INPUT DATA =>
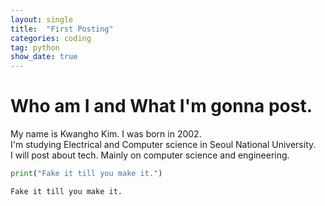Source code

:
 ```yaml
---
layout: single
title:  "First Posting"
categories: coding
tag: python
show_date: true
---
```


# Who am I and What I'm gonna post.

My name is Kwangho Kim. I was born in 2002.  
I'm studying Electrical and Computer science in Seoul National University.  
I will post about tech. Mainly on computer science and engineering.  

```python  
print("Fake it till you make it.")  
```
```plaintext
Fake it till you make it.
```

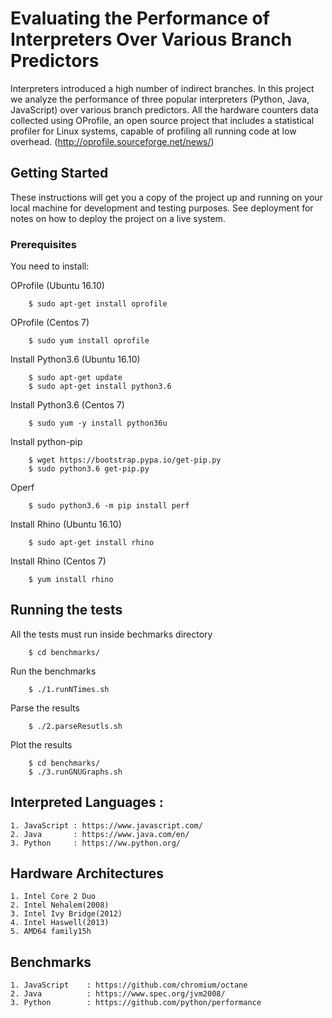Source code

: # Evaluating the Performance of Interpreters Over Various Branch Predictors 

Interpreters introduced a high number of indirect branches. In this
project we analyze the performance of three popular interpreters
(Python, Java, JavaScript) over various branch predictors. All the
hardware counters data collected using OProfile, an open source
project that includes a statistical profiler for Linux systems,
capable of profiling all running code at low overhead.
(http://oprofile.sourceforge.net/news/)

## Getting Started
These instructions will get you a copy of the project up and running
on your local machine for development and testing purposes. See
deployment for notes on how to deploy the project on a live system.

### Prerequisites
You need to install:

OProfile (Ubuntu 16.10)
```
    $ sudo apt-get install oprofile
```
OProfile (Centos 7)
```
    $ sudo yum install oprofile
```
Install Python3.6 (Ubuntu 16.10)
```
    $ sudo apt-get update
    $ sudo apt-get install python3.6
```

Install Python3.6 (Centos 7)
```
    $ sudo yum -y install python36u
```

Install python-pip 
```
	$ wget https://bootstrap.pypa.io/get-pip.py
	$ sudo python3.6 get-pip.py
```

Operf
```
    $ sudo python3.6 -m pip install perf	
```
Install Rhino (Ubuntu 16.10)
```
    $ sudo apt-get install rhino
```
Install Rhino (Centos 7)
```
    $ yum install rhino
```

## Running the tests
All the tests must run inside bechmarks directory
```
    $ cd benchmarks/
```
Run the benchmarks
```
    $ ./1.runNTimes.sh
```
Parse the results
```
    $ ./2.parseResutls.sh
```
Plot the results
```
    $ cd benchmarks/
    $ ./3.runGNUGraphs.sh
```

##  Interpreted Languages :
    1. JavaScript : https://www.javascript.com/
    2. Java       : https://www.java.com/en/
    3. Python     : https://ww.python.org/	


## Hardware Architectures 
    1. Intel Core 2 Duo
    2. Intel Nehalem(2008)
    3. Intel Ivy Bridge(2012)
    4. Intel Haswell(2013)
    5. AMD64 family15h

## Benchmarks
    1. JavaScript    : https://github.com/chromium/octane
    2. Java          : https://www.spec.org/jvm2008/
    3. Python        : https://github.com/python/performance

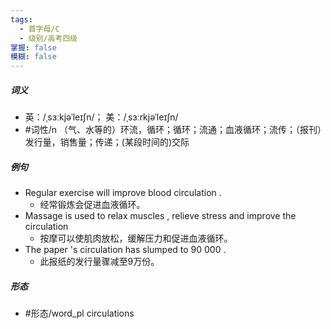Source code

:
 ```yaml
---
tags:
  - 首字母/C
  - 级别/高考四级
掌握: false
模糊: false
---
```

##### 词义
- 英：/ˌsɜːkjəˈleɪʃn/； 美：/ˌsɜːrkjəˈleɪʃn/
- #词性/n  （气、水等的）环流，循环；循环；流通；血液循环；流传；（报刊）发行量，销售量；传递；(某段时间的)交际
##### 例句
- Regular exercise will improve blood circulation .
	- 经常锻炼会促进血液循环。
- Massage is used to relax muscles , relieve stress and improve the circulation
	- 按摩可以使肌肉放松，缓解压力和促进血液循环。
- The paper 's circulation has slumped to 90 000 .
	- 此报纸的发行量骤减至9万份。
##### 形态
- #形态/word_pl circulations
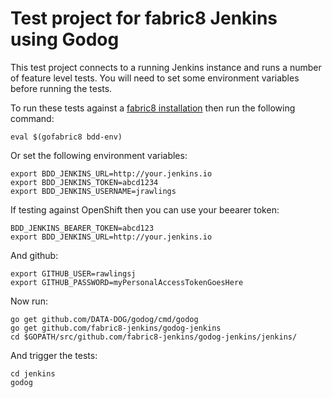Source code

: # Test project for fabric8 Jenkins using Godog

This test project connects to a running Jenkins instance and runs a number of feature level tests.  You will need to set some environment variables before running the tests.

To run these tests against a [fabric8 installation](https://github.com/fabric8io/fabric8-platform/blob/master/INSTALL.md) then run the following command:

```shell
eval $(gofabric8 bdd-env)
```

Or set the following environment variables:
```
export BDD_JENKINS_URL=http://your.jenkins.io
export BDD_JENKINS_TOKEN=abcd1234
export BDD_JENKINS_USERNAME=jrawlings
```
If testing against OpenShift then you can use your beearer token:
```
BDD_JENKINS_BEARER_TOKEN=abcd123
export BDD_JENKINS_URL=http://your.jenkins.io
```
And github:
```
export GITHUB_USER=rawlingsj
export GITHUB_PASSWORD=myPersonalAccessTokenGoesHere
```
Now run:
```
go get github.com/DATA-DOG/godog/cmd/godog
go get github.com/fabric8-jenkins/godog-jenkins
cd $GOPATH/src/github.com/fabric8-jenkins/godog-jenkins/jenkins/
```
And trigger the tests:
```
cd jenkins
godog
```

ASSIGNMENT =>
Drop every picture and repeat the rest of the entries exactly.

SOLUTION TO THIS TASK =>
Source code

:
 ```yaml
---
layout: single
title:  "First Posting"
categories: coding
tag: python
show_date: true
---
```


# Who am I and What I'm gonna post.

My name is Kwangho Kim. I was born in 2002.  
I'm studying Electrical and Computer science in Seoul National University.  
I will post about tech. Mainly on computer science and engineering.  

```python  
print("Fake it till you make it.")  
```
```plaintext
Fake it till you make it.
```

Source code

: # Evaluating the Performance of Interpreters Over Various Branch Predictors 

Interpreters introduced a high number of indirect branches. In this
project we analyze the performance of three popular interpreters
(Python, Java, JavaScript) over various branch predictors. All the
hardware counters data collected using OProfile, an open source
project that includes a statistical profiler for Linux systems,
capable of profiling all running code at low overhead.
(http://oprofile.sourceforge.net/news/)

## Getting Started
These instructions will get you a copy of the project up and running
on your local machine for development and testing purposes. See
deployment for notes on how to deploy the project on a live system.

### Prerequisites
You need to install:

OProfile (Ubuntu 16.10)
```
    $ sudo apt-get install oprofile
```
OProfile (Centos 7)
```
    $ sudo yum install oprofile
```
Install Python3.6 (Ubuntu 16.10)
```
    $ sudo apt-get update
    $ sudo apt-get install python3.6
```

Install Python3.6 (Centos 7)
```
    $ sudo yum -y install python36u
```

Install python-pip 
```
	$ wget https://bootstrap.pypa.io/get-pip.py
	$ sudo python3.6 get-pip.py
```

Operf
```
    $ sudo python3.6 -m pip install perf	
```
Install Rhino (Ubuntu 16.10)
```
    $ sudo apt-get install rhino
```
Install Rhino (Centos 7)
```
    $ yum install rhino
```

## Running the tests
All the tests must run inside bechmarks directory
```
    $ cd benchmarks/
```
Run the benchmarks
```
    $ ./1.runNTimes.sh
```
Parse the results
```
    $ ./2.parseResutls.sh
```
Plot the results
```
    $ cd benchmarks/
    $ ./3.runGNUGraphs.sh
```

##  Interpreted Languages :
    1. JavaScript : https://www.javascript.com/
    2. Java       : https://www.java.com/en/
    3. Python     : https://ww.python.org/	


## Hardware Architectures 
    1. Intel Core 2 Duo
    2. Intel Nehalem(2008)
    3. Intel Ivy Bridge(2012)
    4. Intel Haswell(2013)
    5. AMD64 family15h

## Benchmarks
    1. JavaScript    : https://github.com/chromium/octane
    2. Java          : https://www.spec.org/jvm2008/
    3. Python        : https://github.com/python/performance

Source code

:
 ```yaml
---
tags:
  - 首字母/C
  - 级别/高考四级
掌握: false
模糊: false
---
```

##### 词义
- 英：/ˌsɜːkjəˈleɪʃn/； 美：/ˌsɜːrkjəˈleɪʃn/
- #词性/n  （气、水等的）环流，循环；循环；流通；血液循环；流传；（报刊）发行量，销售量；传递；(某段时间的)交际
##### 例句
- Regular exercise will improve blood circulation .
	- 经常锻炼会促进血液循环。
- Massage is used to relax muscles , relieve stress and improve the circulation
	- 按摩可以使肌肉放松，缓解压力和促进血液循环。
- The paper 's circulation has slumped to 90 000 .
	- 此报纸的发行量骤减至9万份。
##### 形态
- #形态/word_pl circulations
Source code

: # Test project for fabric8 Jenkins using Godog

This test project connects to a running Jenkins instance and runs a number of feature level tests.  You will need to set some environment variables before running the tests.

To run these tests against a [fabric8 installation](https://github.com/fabric8io/fabric8-platform/blob/master/INSTALL.md) then run the following command:

```shell
eval $(gofabric8 bdd-env)
```

Or set the following environment variables:
```
export BDD_JENKINS_URL=http://your.jenkins.io
export BDD_JENKINS_TOKEN=abcd1234
export BDD_JENKINS_USERNAME=jrawlings
```
If testing against OpenShift then you can use your beearer token:
```
BDD_JENKINS_BEARER_TOKEN=abcd123
export BDD_JENKINS_URL=http://your.jenkins.io
```
And github:
```
export GITHUB_USER=rawlingsj
export GITHUB_PASSWORD=myPersonalAccessTokenGoesHere
```
Now run:
```
go get github.com/DATA-DOG/godog/cmd/godog
go get github.com/fabric8-jenkins/godog-jenkins
cd $GOPATH/src/github.com/fabric8-jenkins/godog-jenkins/jenkins/
```
And trigger the tests:
```
cd jenkins
godog
```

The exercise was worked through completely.